Pipe ramming has a distance of up to 98-feet or 30-meters. Typically, tubes used in pipe ramming are as small as 4-inches and as large as 60-inches. A variety of utilities can use the lines run via this method.

Auger Boring

Like pipe ramming, auger boring digs a trench to place pipe without disrupting the surface. Instead of using percussive blows to insert the pipe into the ground, auger boring uses an auger to drill the hole for the line. In most cases, the casing is inserted into the hole as it is boring. Removal of soil in the line occurs as the auger bit comes back out of the line.

All utilities benefit from boring auger use. Smaller bores, those under 6-inches, work for electric and telecom fiber optic cables. Water, sewer and gas lines use large bores. Augers bore up to 500-feet with a diameter of up to 60-inches.

Moling

The trenchless technique of moling is a combination of boring and pipe ramming. With moling, a pneumatic tool drills the path for the line to run. Unlike with pipe ramming, the tool, better known as a mole, creates the path before pipe insertion, much like boring does for its line. However, workers insert the line after the mole completes its task.

Construction workers use moling for smaller water lines, electric and fiber optic cables, or for heating coils. The mole is only about 6-centimeters in diameter and is approximately 60-cm long. Unlike other trenchless tools, the insertion point is only a couple meters in diameter. Other devices require a larger starting area.

Water Jetting

In some cases, workers use water jetting to create holes for lines. Water jetting is the use of high-pressure water, and sometimes an abrasive substance cuts a hole in the ground. Like a mole or auger, the water creates the hole before a line runs through it.

However, there is little control over how large the hole is, making it an unpopular choice in comparison to other trenchless options. In most cases, water jetting is used mainly to help clean lines already in place. If necessary, once cleared of debris and soil, other methods, such as CIPP, can repair problems.

Microtunneling

Microtunneling is, as the name implies, the boring of small tunnels used to lay gravity pipes, such as water and sewer lines. The tool for this job is operated remotely, as the tunneling diameter ranges from two-feet to five-feet.

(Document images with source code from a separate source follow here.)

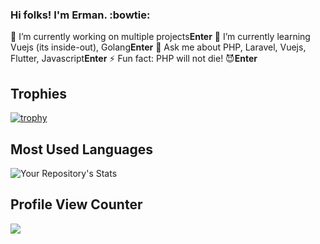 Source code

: ### Hi folks! I'm Erman. :bowtie:

🔭 I’m currently working on multiple projects**Enter**
🌱 I’m currently learning Vuejs (its inside-out), Golang**Enter**
💬 Ask me about PHP, Laravel, Vuejs, Flutter, Javascript**Enter**
⚡ Fun fact: PHP will not die! :smiling_imp:**Enter**


## Trophies
[![trophy](https://github-profile-trophy.vercel.app/?username=egulhan)](https://github.com/ryo-ma/github-profile-trophy)

<!--
## GitHub Stats
![Your Repository’s Stats](https://github-readme-stats.vercel.app/api?username=egulhan&show_icons=true)
-->

## Most Used Languages
![Your Repository's Stats](https://github-readme-stats.vercel.app/api/top-langs/?username=egulhan&theme=blue-green)


## Profile View Counter
<img src="https://komarev.com/ghpvc/?username=egulhan"/>

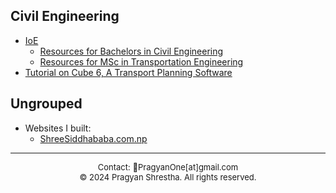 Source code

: ## Civil Engineering
- [IoE](https://ioe.tu.edu.np/)
    - [Resources for Bachelors in Civil Engineering](https://github.com/pragyanone/BE-Civil)
    - [Resources for MSc in Transportation Engineering](https://github.com/pragyanone/MSTrE2079)
- [Tutorial on Cube 6, A Transport Planning Software](https://www.youtube.com/playlist?list=PLPo7n0SktB-fwdqYE8NumqagW5BE7uQIW)

## Ungrouped
- Websites I built:
    - [ShreeSiddhababa.com.np](https://shreesiddhababa.com.np/)

---
<footer style="text-align: center; font-size: small;">
Contact: 📧PragyanOne[at]gmail.com
<br>
© 2024 Pragyan Shrestha. All rights reserved.
</footer> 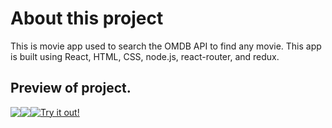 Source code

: <h1>About this project</h1>
This is movie app used to search the OMDB API to find any movie. This app is built using React, HTML, CSS, node.js, react-router, and redux.

<h2>Preview of project.</h2>
<div>
    <img style='float:left; display:inline' src='http://i65.tinypic.com/33ju2o5.png'> 
    <img style='float:left; display:inline' src='http://i65.tinypic.com/2yklua0.png'> 
    <img style='float:left; display:inline' src='http://i65.tinypic.com/309ohso.png'>
</div>

<a href='https://as-movie-finder.herokuapp.com/#/'>Try it out!</a> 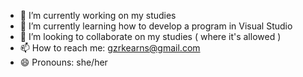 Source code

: - 🔭 I’m currently working on my studies
- 🌱 I’m currently learning how to develop a program in Visual Studio
- 👯 I’m looking to collaborate on my studies ( where it's allowed )
- 📫 How to reach me: gzrkearns@gmail.com
- 😄 Pronouns: she/her
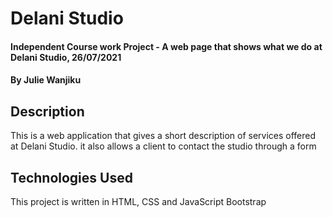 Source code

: # Delani Studio
#### Independent Course work Project - A web page that shows what we do at Delani Studio, 26/07/2021
#### By **Julie Wanjiku**
## Description
This is a web application that gives a short description of services offered at Delani Studio. it also allows a client to contact the studio through a form

## Technologies Used
This project is written in HTML, CSS and JavaScript Bootstrap
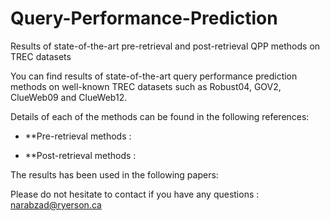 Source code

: # Query-Performance-Prediction
Results of state-of-the-art pre-retrieval and post-retrieval QPP methods on TREC datasets

You can find results of state-of-the-art query performance prediction methods on well-known TREC datasets such as Robust04, GOV2, ClueWeb09 and  ClueWeb12.

Details of each of the methods can be found in the following references: 

- **Pre-retrieval methods :

- **Post-retrieval methods : 


The results has been used in the following papers:

Please do not hesitate to contact if you have any questions : narabzad@ryerson.ca
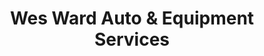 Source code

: ---
title: "Wes Ward Auto & Equipment Services"
url: /saint-johnsbury/wes-ward-auto-und-equipment-services/
shop: Autowerkstatt
--- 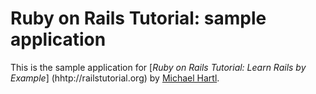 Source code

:# Ruby on Rails Tutorial: sample application

This is the sample application for
[*Ruby on Rails Tutorial: Learn Rails by Example*]
(hhtp://railstutorial.org)
by [Michael Hartl](http://michaelhartl.com/).
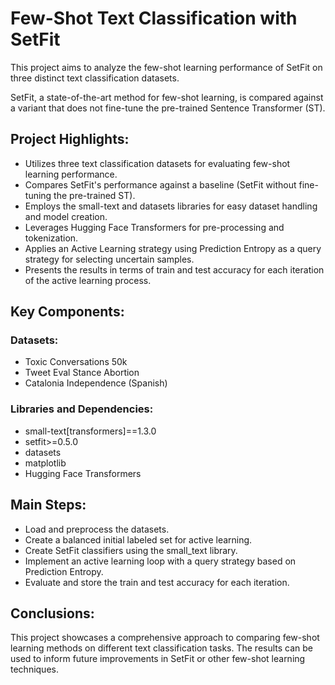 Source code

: # Few-Shot Text Classification with SetFit

This project aims to analyze the few-shot learning performance of SetFit on three distinct text classification datasets. 

SetFit, a state-of-the-art method for few-shot learning, is compared against a variant that does not fine-tune the pre-trained Sentence Transformer (ST).

## Project Highlights:

- Utilizes three text classification datasets for evaluating few-shot learning performance.
- Compares SetFit's performance against a baseline (SetFit without fine-tuning the pre-trained ST).
- Employs the small-text and datasets libraries for easy dataset handling and model creation.
- Leverages Hugging Face Transformers for pre-processing and tokenization.
- Applies an Active Learning strategy using Prediction Entropy as a query strategy for selecting uncertain samples.
- Presents the results in terms of train and test accuracy for each iteration of the active learning process.

## Key Components:

### Datasets:

- Toxic Conversations 50k
- Tweet Eval Stance Abortion
- Catalonia Independence (Spanish)

### Libraries and Dependencies:

- small-text[transformers]==1.3.0
- setfit>=0.5.0
- datasets
- matplotlib
- Hugging Face Transformers

## Main Steps:
- Load and preprocess the datasets.
- Create a balanced initial labeled set for active learning.
- Create SetFit classifiers using the small_text library.
- Implement an active learning loop with a query strategy based on Prediction Entropy.
- Evaluate and store the train and test accuracy for each iteration.


## Conclusions:
This project showcases a comprehensive approach to comparing few-shot learning methods on different text classification tasks. The results can be used to inform future improvements in SetFit or other few-shot learning techniques.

Often, workers use microtunneling in conjunction with pipe ramming. The tunneling tool creates a path for the pipe to go, and the line is rammed in after using the ramming tool. The drive length of the microtunneling tool is dependent on the machine itself. Some have a limited range of 100-meters while others have a range of as much as 1000-meters.

The Benefits of Trenchless installation

There are many advantages for using any one of these trenchless techniques in an urban setting. The greatest draw in using these methods is the reduced cost when compared to traditional trench work. It also takes less time to complete a project, making it possible to rehab or run more new line each year.

Many of these techniques help protect the surrounding environment. Using moling or microtunneling offers less disruption to the soil above and fewer settling issues once the lines are in place. The use of CIPP allows workers to run seamless plumbing from the connection point to the end.

The use of trenchless technology in an urban setting is gaining in popularity. The project determines the exact method. However, with so many different ways to lay and repair all types of utility lines, there is a trenchless option to meet the need.